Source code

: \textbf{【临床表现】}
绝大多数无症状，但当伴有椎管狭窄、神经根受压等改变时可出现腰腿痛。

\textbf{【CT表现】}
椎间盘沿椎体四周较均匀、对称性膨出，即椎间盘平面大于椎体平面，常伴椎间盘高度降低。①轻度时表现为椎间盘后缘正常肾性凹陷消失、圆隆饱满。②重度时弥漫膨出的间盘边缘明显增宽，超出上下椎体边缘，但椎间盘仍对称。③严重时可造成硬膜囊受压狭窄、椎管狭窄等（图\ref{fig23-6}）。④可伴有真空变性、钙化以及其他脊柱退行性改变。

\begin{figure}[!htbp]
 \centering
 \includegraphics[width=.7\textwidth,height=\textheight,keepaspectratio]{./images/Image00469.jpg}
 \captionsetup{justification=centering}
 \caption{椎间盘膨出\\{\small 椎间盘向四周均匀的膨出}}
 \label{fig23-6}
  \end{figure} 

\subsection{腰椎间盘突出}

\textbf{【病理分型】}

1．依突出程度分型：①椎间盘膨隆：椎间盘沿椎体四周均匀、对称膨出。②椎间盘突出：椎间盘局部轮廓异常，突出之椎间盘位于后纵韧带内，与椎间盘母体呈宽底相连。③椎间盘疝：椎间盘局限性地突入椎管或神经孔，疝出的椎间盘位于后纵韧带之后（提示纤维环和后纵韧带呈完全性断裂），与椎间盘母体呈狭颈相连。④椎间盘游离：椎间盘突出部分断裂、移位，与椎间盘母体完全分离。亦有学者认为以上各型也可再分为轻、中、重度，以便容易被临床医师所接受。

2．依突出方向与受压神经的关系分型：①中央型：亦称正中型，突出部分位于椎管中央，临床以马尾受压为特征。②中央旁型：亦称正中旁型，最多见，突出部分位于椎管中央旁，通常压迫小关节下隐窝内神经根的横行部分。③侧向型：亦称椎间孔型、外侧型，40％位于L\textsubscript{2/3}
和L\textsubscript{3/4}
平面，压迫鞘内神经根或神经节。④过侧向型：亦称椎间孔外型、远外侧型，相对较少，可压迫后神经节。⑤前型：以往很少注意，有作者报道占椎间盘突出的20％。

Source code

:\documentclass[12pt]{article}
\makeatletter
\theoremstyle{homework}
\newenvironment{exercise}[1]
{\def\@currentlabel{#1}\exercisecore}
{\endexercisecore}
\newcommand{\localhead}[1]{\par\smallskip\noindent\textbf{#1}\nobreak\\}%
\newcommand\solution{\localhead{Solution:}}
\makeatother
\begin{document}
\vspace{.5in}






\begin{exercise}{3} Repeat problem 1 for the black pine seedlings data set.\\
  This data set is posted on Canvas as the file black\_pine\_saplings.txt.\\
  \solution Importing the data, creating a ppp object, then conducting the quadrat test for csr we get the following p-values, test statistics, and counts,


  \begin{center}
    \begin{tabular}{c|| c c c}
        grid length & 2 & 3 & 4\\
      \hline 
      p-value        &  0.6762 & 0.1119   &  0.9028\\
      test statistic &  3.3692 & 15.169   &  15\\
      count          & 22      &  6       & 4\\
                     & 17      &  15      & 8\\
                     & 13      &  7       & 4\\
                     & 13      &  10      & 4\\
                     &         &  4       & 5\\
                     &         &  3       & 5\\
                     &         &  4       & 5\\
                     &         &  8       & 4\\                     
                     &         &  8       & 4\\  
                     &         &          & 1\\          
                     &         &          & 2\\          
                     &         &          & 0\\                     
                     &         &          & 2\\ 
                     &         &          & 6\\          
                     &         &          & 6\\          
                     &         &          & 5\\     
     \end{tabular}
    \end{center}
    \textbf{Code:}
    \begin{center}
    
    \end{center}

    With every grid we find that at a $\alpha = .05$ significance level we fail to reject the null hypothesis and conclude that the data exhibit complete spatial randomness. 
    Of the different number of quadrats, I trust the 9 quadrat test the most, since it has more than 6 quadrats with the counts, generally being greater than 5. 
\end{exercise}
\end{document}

++++++++

**Exercise goal**
If a line in the data above contains "begin", return that line.

**Output for this exercise**
\begin{figure}[!htbp]
\begin{document}
\begin{exercise}{3} Repeat problem 1 for the black pine seedlings data set.\\
  \begin{center}
    \begin{tabular}{c|| c c c}
    \begin{center}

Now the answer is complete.